All responses include rate limit info:

X-RateLimit-Limit: 1000
X-RateLimit-Remaining: 523
X-RateLimit-Reset: 1707456000

Handling Rate Limits​

Exponential Backoff​

import time
from openai import OpenAI

client = OpenAI(
base_url="http://localhost:8084/v1",
api_key="sk-bf-YOUR_VIRTUAL_KEY"
)

def make_request_with_backoff(messages, max_retries=5):
for attempt in range(max_retries):
try:
return client.chat.completions.create(
model="anthropic/claude-sonnet-4-5-20250929",
messages=messages
)
except RateLimitError as e:
if attempt < max_retries - 1:
wait_time = 2 ** attempt
print(f"Rate limited. Waiting {wait_time}s...")
time.sleep(wait_time)
else:
raise

# Use
response = make_request_with_backoff([{"role": "user", "content": "Hello"}])

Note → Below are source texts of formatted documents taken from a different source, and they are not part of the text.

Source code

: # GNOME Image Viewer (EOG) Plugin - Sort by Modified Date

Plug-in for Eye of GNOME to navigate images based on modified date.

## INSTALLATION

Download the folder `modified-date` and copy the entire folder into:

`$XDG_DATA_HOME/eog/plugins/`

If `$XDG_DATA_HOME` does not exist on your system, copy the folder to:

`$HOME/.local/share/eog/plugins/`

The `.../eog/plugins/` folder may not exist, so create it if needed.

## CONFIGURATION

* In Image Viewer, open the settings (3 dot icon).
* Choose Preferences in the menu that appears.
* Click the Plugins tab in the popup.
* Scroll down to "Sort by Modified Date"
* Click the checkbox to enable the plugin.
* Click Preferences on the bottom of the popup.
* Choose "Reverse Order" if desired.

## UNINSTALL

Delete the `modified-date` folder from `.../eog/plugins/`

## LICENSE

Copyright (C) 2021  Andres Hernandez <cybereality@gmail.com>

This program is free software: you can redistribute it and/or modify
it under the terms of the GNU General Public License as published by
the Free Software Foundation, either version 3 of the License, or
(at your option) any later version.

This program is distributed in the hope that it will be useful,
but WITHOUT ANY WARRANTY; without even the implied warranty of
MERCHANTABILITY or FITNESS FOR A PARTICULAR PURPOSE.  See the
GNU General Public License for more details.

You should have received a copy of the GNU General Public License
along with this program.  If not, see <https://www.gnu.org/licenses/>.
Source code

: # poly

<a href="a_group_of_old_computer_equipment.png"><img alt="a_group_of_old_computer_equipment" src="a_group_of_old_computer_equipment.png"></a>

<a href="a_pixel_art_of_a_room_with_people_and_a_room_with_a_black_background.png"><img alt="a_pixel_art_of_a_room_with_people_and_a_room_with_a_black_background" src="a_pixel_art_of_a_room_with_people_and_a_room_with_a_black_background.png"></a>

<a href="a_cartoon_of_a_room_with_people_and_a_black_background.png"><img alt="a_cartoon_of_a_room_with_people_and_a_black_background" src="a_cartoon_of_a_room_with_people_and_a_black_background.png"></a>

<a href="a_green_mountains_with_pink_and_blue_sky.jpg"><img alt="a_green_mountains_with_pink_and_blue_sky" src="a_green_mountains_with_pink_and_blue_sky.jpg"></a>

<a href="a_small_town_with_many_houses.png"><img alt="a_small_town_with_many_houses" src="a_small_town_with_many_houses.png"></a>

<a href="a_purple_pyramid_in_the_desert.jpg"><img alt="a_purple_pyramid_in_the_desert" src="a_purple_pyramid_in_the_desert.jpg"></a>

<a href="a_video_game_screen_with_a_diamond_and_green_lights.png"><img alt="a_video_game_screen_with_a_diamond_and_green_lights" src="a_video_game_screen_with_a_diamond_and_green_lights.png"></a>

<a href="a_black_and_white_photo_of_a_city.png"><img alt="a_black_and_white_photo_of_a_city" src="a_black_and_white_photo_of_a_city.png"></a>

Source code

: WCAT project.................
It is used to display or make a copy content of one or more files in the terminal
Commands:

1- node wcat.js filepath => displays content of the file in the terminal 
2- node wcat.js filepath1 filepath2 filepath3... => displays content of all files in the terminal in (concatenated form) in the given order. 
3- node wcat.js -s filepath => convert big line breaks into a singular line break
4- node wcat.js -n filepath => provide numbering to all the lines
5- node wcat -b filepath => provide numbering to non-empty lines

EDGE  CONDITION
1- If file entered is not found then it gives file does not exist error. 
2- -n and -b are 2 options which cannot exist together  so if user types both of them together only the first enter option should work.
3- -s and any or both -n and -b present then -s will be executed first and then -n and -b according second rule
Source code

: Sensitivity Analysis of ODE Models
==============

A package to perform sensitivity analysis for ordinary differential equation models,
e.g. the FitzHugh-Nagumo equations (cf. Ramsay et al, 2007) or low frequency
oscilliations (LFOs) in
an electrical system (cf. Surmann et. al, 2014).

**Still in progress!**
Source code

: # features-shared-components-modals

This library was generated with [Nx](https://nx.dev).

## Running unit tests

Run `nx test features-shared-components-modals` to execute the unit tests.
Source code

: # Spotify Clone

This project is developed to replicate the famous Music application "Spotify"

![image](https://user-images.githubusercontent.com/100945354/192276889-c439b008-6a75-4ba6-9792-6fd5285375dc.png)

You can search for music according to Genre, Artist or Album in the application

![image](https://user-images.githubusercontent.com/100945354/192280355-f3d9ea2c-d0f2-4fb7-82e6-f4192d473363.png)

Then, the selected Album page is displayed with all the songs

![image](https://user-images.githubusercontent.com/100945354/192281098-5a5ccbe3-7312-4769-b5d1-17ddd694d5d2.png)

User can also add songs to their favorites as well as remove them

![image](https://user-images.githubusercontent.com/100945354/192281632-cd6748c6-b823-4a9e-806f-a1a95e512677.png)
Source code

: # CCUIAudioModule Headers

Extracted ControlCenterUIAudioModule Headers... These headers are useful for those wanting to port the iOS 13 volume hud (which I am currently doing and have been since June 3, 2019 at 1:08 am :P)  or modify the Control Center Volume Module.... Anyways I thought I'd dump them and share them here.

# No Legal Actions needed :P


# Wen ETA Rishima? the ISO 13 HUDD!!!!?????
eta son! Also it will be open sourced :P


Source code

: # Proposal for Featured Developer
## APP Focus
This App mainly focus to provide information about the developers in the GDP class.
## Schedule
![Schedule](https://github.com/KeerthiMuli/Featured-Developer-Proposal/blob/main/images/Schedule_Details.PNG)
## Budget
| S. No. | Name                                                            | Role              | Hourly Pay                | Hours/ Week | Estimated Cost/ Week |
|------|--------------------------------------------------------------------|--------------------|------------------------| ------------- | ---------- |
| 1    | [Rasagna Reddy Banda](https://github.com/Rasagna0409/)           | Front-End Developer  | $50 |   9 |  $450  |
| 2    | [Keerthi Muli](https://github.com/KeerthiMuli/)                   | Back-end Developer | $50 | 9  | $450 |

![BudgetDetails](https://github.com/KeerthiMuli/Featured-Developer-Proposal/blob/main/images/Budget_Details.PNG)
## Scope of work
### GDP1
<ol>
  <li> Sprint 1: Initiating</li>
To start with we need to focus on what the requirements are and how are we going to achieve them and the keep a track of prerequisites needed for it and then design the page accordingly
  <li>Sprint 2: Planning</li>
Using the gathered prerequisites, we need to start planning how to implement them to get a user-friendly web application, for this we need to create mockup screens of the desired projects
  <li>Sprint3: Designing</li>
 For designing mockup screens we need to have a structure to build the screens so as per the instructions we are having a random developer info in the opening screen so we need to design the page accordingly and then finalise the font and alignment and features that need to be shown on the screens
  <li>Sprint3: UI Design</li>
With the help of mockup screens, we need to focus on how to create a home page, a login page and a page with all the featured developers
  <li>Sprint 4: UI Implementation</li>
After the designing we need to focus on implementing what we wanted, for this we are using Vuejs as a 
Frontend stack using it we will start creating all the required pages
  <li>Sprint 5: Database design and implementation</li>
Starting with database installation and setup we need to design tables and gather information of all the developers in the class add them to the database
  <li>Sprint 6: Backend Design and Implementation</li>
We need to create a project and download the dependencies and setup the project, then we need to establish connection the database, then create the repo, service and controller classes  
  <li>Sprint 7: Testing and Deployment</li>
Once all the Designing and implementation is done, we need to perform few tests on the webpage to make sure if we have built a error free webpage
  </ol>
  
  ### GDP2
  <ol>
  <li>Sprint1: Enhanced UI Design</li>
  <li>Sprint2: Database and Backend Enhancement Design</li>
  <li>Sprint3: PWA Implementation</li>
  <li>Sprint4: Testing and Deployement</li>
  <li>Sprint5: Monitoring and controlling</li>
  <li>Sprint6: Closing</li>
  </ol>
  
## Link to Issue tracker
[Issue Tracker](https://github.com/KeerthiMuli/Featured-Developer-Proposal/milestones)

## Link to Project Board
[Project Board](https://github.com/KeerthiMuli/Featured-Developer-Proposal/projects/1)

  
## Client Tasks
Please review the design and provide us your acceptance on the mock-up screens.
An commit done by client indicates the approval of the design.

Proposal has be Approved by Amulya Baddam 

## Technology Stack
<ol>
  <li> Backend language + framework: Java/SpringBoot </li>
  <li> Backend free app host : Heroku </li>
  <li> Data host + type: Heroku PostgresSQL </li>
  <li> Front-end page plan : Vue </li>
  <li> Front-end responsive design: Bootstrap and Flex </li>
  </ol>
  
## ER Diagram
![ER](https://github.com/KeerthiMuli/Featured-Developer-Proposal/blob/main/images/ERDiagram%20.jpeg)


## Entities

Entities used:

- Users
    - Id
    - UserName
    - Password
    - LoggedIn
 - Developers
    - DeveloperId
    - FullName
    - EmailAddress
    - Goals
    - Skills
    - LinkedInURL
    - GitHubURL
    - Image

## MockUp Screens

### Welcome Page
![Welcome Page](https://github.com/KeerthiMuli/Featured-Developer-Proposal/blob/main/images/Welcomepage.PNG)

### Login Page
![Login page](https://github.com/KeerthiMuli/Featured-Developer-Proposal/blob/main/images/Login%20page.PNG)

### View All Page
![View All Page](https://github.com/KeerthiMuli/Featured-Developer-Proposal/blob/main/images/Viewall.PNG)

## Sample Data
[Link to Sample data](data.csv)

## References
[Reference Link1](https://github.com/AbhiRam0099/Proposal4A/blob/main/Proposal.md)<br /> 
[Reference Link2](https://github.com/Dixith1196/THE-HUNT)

Check Rate Limit Before Request​

import requests

def check_rate_limit(api_key):
response = requests.get(
"http://localhost:8081/api/governance/virtual-keys/limits",
headers={"x-bf-vk": api_key}
)
return response.json()

# Usage
limits = check_rate_limit("sk-bf-YOUR_KEY")
if limits['remaining_requests'] < 10:
print("Warning: Approaching rate limit")

Best Practices​

1. Implement Queuing​

import queue
import threading

request_queue = queue.Queue()

def worker():
while True:
messages = request_queue.get()
try:
response = client.chat.completions.create(messages=messages)
print(response.choices[0].message.content)
except RateLimitError:
request_queue.put(messages) # Re-queue
time.sleep(60)
finally:
request_queue.task_done()

# Start workers
for _ in range(5):
threading.Thread(target=worker, daemon=True).start()

# Queue requests
request_queue.put([{"role": "user", "content": "Hello"}])

2. Use Batch Processing​

# Instead of multiple small requests:
for question in questions:
client.chat.completions.create(messages=[{"role": "user", "content": question}])

# Batch them:
batched = "\n\n".join(questions)
client.chat.completions.create(messages=[{"role": "user", "content": f"Answer each:\n{batched}"}])

3. Monitor Rate Limits​

def monitor_rate_limit(response):
remaining = int(response.response_headers.get('X-RateLimit-Remaining', 0))
limit = int(response.response_headers.get('X-RateLimit-Limit', 1))
usage_percent = (limit - remaining) / limit * 100

if usage_percent > 80:
print(f"Warning: {usage_percent:.0f}% of rate limit used")

return usage_percent

# Use
response = client.chat.completions.create(...)
usage = monitor_rate_limit(response)

Rate Limit Strategies​

Strategy 1: Conservative​

Set low limits to prevent unexpected costs:

{
"request_max_limit": 100,
"request_reset_duration": "1h",
"token_max_limit": 100000,
"token_reset_duration": "1h"
}

Strategy 2: Balanced​

For production applications:

{
"request_max_limit": 1000,
"request_reset_duration": "1h",
"token_max_limit": 1000000,
"token_reset_duration": "1h"
}

Strategy 3: Aggressive​

For high-volume applications:

{
"request_max_limit": 10000,
"request_reset_duration": "1h",
"token_max_limit": 10000000,
"token_reset_duration": "1h"
}

Increasing Limits​

To increase your rate limits:

  1. Contact support@korad.ai
  2. Provide justification for higher limits
  3. Enterprise plans get custom limits

Monitoring​

Dashboard​

View rate limit usage in real-time at: https://dashboard.korad.ai/rate-limits

API​

curl http://localhost:8081/api/governance/virtual-keys/key-1/rate-limit

Response:

{
"request_limit": 1000,
"request_remaining": 523,
"request_reset_at": "2025-02-08T12:00:00Z",
"token_limit": 1000000,
"token_remaining": 523456,
"token_reset_at": "2025-02-08T12:00:00Z"
}

Protect your API with appropriate rate limits.